# 07 REGEX: PYTHON RE QUESTION MARK

In [1]:
import re

## What's the Python Re ? Quantifier

When applied to regular expression A, Python's A? quantifier matches either zero or one occurrences of A. The ? quantifier always applies only to the preceding regular expression.

For example, the regular expression 'hey?' matches both strings 'he' and 'hey'. But it does not match the empty string because the ? quantifier does not apply to the whole regex 'hey' but only to the preceding regex 'y'.

In [2]:
re.findall('aa[cde]?', 'aacde aa aadcde')

['aac', 'aa', 'aad']

In [3]:
re.findall('aa?', 'accccacccac')

['a', 'a', 'a']

In [4]:
re.findall('[cd]?[cde]?', 'ccc dd ee')

['cc', 'c', '', 'dd', '', 'e', 'e', '']

Don't worry if you had problems understanding those examples.

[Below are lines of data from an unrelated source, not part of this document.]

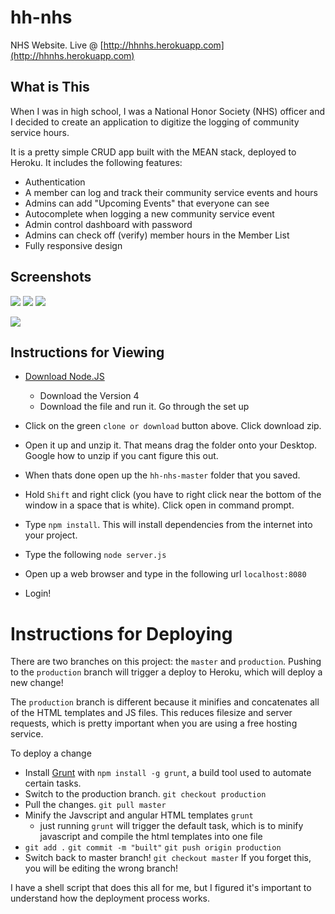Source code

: # hh-nhs
NHS Website. Live @ [http://hhnhs.herokuapp.com](http://hhnhs.herokuapp.com)

## What is This
When I was in high school, I was a National Honor Society (NHS) officer and I decided to create an application to digitize the logging of community service hours. 

It is a pretty simple CRUD app built with the MEAN stack, deployed to Heroku. It includes the following features:
- Authentication
- A member can log and track their community service events and hours
- Admins can add "Upcoming Events" that everyone can see
- Autocomplete when logging a new community service event
- Admin control dashboard with password
- Admins can check off (verify) member hours in the Member List
- Fully responsive design


## Screenshots
![](https://i.imgur.com/VFTUs1xl.png)
![](https://i.imgur.com/u1yf1swl.png)
![](https://i.imgur.com/F9jNYE9l.png)

![](https://i.imgur.com/qvRKls3l.png)

## Instructions for Viewing
- [Download Node.JS](https://nodejs.org/en/)
  - Download the Version 4
  - Download the file and run it. Go through the set up
  
- Click on the green `clone or download` button above. Click download zip.
- Open it up and unzip it. That means drag the folder onto your Desktop. Google how to unzip if you cant figure this out.
- When thats done open up the `hh-nhs-master` folder that you saved.
- Hold `Shift` and right click (you have to right click near the bottom of the window in a space that is white). Click open in command prompt.
- Type `npm install`. This will install dependencies from the internet into your project.
- Type the following `node server.js`
- Open up a web browser and type in the following url `localhost:8080`
- Login!

# Instructions for Deploying
There are two branches on this project: the `master` and `production`. Pushing to the `production` branch will trigger a deploy to Heroku, which will deploy a new change!

The `production` branch is different because it minifies and concatenates all of the HTML templates and JS files. This reduces filesize and server requests, which is pretty important when you are using a free hosting service.

To deploy a change 
- Install [Grunt](https://gruntjs.com/) with `npm install -g grunt`, a build tool used to automate certain tasks. 
- Switch to the production branch. `git checkout production`
- Pull the changes. `git pull master`
- Minify the Javscript and angular HTML templates `grunt` 
    - just running `grunt` will trigger the default task, which is to minify javascript and compile the html templates into one file
- `git add .` `git commit -m "built"` `git push origin production`
- Switch back to master branch! `git checkout master` If you forget this, you will be editing the wrong branch!

I have a shell script that does this all for me, but I figured it's important to understand how the deployment process works.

You'll learn about them next. Here's the first example:

In [5]:
re.findall('aa[cde]?', 'aacde aa aadcde')

['aac', 'aa', 'aad']

You use the re.findall() method. In case you don't know it, here's the definition:

The re.findall(pattern, string) method finds all occurrences of the pattern in the string and returns a list of all matching substrings.

The first argument is the regular expression pattern 'aa[cde]?'. The second argument is the string to be searched for the pattern. In plain English, you want to find all patterns that start with two 'a' characters, followed by one optional character---which can be either 'c', 'd', or 'e'.

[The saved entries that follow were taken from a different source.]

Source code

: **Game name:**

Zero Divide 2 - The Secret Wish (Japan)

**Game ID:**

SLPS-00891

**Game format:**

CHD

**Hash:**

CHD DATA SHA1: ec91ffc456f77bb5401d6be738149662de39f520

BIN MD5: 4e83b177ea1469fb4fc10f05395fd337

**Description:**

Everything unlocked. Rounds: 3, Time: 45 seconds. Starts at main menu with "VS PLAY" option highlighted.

The findall() method returns three matching substrings:

* First, string 'aac' matches the pattern. After Python consumes the matched substring, the remaining substring is 'de aa aadcde'.
* Second, string 'aa' matches the pattern. Python consumes it which leads to the remaining substring ' aadcde'.
* Third, string 'aad' matches the pattern in the remaining substring. What remains is 'cde' which doesn't contain a matching substring anymore.


In [6]:
re.findall('aa?', 'accccacccac')

['a', 'a', 'a']

In this example, you're looking at the simple pattern 'aa?'. You want to find all occurrences of character 'a' followed by an optional second 'a'. But be aware that the optional second 'a' is not needed for the pattern to match.

Therefore, the regex engine finds three matches: the characters 'a'.

In [7]:
re.findall('[cd]?[cde]?', 'ccc dd ee')

['cc', 'c', '', 'dd', '', 'e', 'e', '']

This regex pattern looks complicated: '[cd]?[cde]?'. But is it really?

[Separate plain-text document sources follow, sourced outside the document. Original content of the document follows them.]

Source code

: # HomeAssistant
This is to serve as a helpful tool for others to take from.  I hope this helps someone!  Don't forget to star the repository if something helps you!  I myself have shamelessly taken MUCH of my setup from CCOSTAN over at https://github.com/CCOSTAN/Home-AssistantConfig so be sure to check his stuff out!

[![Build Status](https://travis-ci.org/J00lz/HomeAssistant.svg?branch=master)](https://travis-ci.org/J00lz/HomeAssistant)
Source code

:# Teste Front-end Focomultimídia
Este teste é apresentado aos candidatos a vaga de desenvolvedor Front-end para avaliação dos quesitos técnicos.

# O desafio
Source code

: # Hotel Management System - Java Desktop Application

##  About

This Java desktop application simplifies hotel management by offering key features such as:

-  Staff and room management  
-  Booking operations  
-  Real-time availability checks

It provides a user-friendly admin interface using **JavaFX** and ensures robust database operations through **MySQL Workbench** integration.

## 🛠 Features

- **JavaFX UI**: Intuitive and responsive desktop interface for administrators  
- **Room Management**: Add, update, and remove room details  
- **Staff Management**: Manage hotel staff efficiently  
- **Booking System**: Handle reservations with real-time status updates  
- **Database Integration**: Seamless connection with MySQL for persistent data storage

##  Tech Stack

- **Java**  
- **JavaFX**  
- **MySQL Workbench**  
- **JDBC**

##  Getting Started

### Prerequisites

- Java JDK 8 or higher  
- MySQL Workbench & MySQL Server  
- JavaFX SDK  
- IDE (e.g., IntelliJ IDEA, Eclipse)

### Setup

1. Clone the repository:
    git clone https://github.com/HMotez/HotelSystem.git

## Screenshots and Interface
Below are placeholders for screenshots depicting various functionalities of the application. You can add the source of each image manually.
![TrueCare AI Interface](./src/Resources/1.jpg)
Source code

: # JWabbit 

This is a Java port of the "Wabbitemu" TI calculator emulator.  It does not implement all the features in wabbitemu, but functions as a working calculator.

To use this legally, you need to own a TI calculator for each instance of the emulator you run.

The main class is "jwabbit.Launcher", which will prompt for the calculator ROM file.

Let's break it down step-by-step:

The first part of the regex [cd]? defines a character class [cd] which reads as "match either c or d". The question mark quantifier indicates that you want to match either one or zero occurrences of this pattern.

The second part of the regex [cde]? defines a character class [cde] which reads as "match either c, d, or e". Again, the question mark indicates the zero-or-one matching requirement.

As both parts are optional, the empty string matches the regex pattern. However, the Python regex engine attempts as much as possible.

Thus, the regex engine performs the following steps:

1. The first match in the string 'ccc dd ee' is 'cc'. The regex engine consumes the matched substring, so the string 'c dd ee' remains.
2. The second match in the remaining string is the character 'c'. The empty space ' ' does not match the regex so the second part of the regex [cde] does not match. Because of the question mark quantifier, this is okay for the regex engine. The remaining string is ' dd ee'.
3. The third match is the empty string ''. Of course, Python does not attempt to match the same position twice. Thus, it moves on to process the remaining string 'dd ee'.
4. The fourth match is the string 'dd'. The remaining string is ' ee'.
5. The fifth match is the string ''. The remaining string is 'ee'.
6. The sixth match is the string 'e'. The remaining string is 'e'.
7.The seventh match is the string 'e'. The remaining string is ''.
8. The eighth match is the string ''. Nothing remains.